The Boy Scandinavia program includes:
Baldguy (Skallaman)
Directed by Maria Bock
A Day in the Country (En dag pa landet)
Directed by Pella Kågerman and Hugo Lilja
Pura Vida
Directed by Anders Hazelius
Tord and Tord (Tord och Tord)
Directed by Niki Lindroth von Bahr
XY Anatomy of a Boy
Directed by Mette Carla Albrechtsen
The journey through Boy Scandinavia includes love triangles, boy talk, animation, older men in dresses, and outrageous coming out scenarios, and perfect regional diction. This program has it all. The first movie in this Inside Out short movie program is A Day in the Country, which was already shown during the Sagat screening. But it has a hot sex scene in it so I’m not complaining. Because I’m creepy and I couldn’t find him on iMDb and on the InsideOut page, I found one of the actors – Robert Styrbjorn – on Facebook and Linkedin.
That short is followed by XY Anatomy of a Boy. It has the essence of a conceptual, avant-garde, student film, beginning by showing cubicles occupied by the skinniest Danish young men you’ll ever see. And a ‘medium’ sized one. The cultural divide makes the movie’s setting difficult to figure out. Is this a gym or a tamer version of a bathhouse? Either way, there are bathtubs. The guys, ranging from 18 to 26, are paired up and talk frankly – and without titillation – about their sexual beginnings and ambivalences. The movie ends where it starts, with a bit of loneliness despite these men sharing some emotional times together.

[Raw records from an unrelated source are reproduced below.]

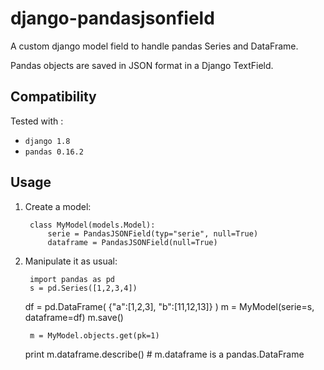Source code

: # django-pandasjsonfield

A custom django model field to handle pandas Series and DataFrame. 

Pandas objects are saved in JSON format in a Django TextField.


## Compatibility

Tested with :

- `django 1.8`
- `pandas 0.16.2`


## Usage

1. Create a model:

        class MyModel(models.Model):
            serie = PandasJSONField(typ="serie", null=True)
            dataframe = PandasJSONField(null=True)


2. Manipulate it as usual:

    	import pandas as pd
        s = pd.Series([1,2,3,4])
	df = pd.DataFrame( {"a":[1,2,3], "b":[11,12,13]} )
	m = MyModel(serie=s, dataframe=df)
	m.save()

        m = MyModel.objects.get(pk=1)
	print m.dataframe.describe() # m.dataframe is a pandas.DataFrame

    
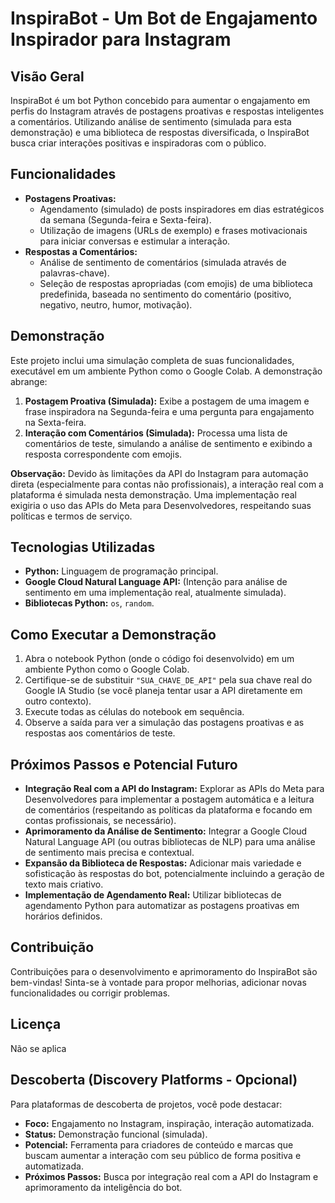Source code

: # InspiraBot - Um Bot de Engajamento Inspirador para Instagram

## Visão Geral

InspiraBot é um bot Python concebido para aumentar o engajamento em perfis do Instagram através de postagens proativas e respostas inteligentes a comentários. Utilizando análise de sentimento (simulada para esta demonstração) e uma biblioteca de respostas diversificada, o InspiraBot busca criar interações positivas e inspiradoras com o público.

## Funcionalidades

* **Postagens Proativas:**
    * Agendamento (simulado) de posts inspiradores em dias estratégicos da semana (Segunda-feira e Sexta-feira).
    * Utilização de imagens (URLs de exemplo) e frases motivacionais para iniciar conversas e estimular a interação.
* **Respostas a Comentários:**
    * Análise de sentimento de comentários (simulada através de palavras-chave).
    * Seleção de respostas apropriadas (com emojis) de uma biblioteca predefinida, baseada no sentimento do comentário (positivo, negativo, neutro, humor, motivação).

## Demonstração

Este projeto inclui uma simulação completa de suas funcionalidades, executável em um ambiente Python como o Google Colab. A demonstração abrange:

1.  **Postagem Proativa (Simulada):** Exibe a postagem de uma imagem e frase inspiradora na Segunda-feira e uma pergunta para engajamento na Sexta-feira.
2.  **Interação com Comentários (Simulada):** Processa uma lista de comentários de teste, simulando a análise de sentimento e exibindo a resposta correspondente com emojis.

**Observação:** Devido às limitações da API do Instagram para automação direta (especialmente para contas não profissionais), a interação real com a plataforma é simulada nesta demonstração. Uma implementação real exigiria o uso das APIs do Meta para Desenvolvedores, respeitando suas políticas e termos de serviço.

## Tecnologias Utilizadas

* **Python:** Linguagem de programação principal.
* **Google Cloud Natural Language API:** (Intenção para análise de sentimento em uma implementação real, atualmente simulada).
* **Bibliotecas Python:** `os`, `random`.

## Como Executar a Demonstração

1.  Abra o notebook Python (onde o código foi desenvolvido) em um ambiente Python como o Google Colab.
2.  Certifique-se de substituir `"SUA_CHAVE_DE_API"` pela sua chave real do Google IA Studio (se você planeja tentar usar a API diretamente em outro contexto).
3.  Execute todas as células do notebook em sequência.
4.  Observe a saída para ver a simulação das postagens proativas e as respostas aos comentários de teste.

## Próximos Passos e Potencial Futuro

* **Integração Real com a API do Instagram:** Explorar as APIs do Meta para Desenvolvedores para implementar a postagem automática e a leitura de comentários (respeitando as políticas da plataforma e focando em contas profissionais, se necessário).
* **Aprimoramento da Análise de Sentimento:** Integrar a Google Cloud Natural Language API (ou outras bibliotecas de NLP) para uma análise de sentimento mais precisa e contextual.
* **Expansão da Biblioteca de Respostas:** Adicionar mais variedade e sofisticação às respostas do bot, potencialmente incluindo a geração de texto mais criativo.
* **Implementação de Agendamento Real:** Utilizar bibliotecas de agendamento Python para automatizar as postagens proativas em horários definidos.

## Contribuição

Contribuições para o desenvolvimento e aprimoramento do InspiraBot são bem-vindas! Sinta-se à vontade para propor melhorias, adicionar novas funcionalidades ou corrigir problemas.

## Licença

Não se aplica

## Descoberta (Discovery Platforms - Opcional)

Para plataformas de descoberta de projetos, você pode destacar:

* **Foco:** Engajamento no Instagram, inspiração, interação automatizada.
* **Status:** Demonstração funcional (simulada).
* **Potencial:** Ferramenta para criadores de conteúdo e marcas que buscam aumentar a interação com seu público de forma positiva e automatizada.
* **Próximos Passos:** Busca por integração real com a API do Instagram e aprimoramento da inteligência do bot.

In Tord och Tord, a rabbit, standing upright and dressed in corduroys, accidentally goes into the apartment next door, thinking that it’s his. He realizes that it’s a fox’s apartment, but he realizes that he and he fox might have a lot in common. That doesn’t stop them from going to coffee dates with each other. I was led to believe that the animation is going to give me to a quirky, Fantastic Mr. Fox-y kind of time. It’s more sombre than that, and the voiceover by an older man isn’t helping to elevate the movie’s downer of a mood.
Our male protagonist seeks a vacation in Pura Vida, also the title of this short. He also hopes to alleviate his loneliness by going to a bar. He finds a man there to take to his place but their middle-age means that they’re not as easily sexually excited as younger men might be, thus they try to take it slowly. But despite their adult cautiousness feelings between them surface, and the other man’s life presents tragic boundaries against the two men.
The last is called Skallaman, the Norwegian word for Baldguy, finally informing me from where the term ‘scallywag’ might have come. A man and his wife are waiting for their young, gothy son to come home, only for him to say that he has made out with a short, fat, bald guy. And not only does he say it, he leaves the apartment and goes out on the street to sing it! While his musical celebration continues his mother also sings, this time it’s about social rejection, voicing a heightened, comical version of homophobia. Watching characters burst out into song isn’t always my thing. However, I have the word ‘Skallamann’ stuck in my head for days now so that goes to show how surprisingly better this is than I previously thought.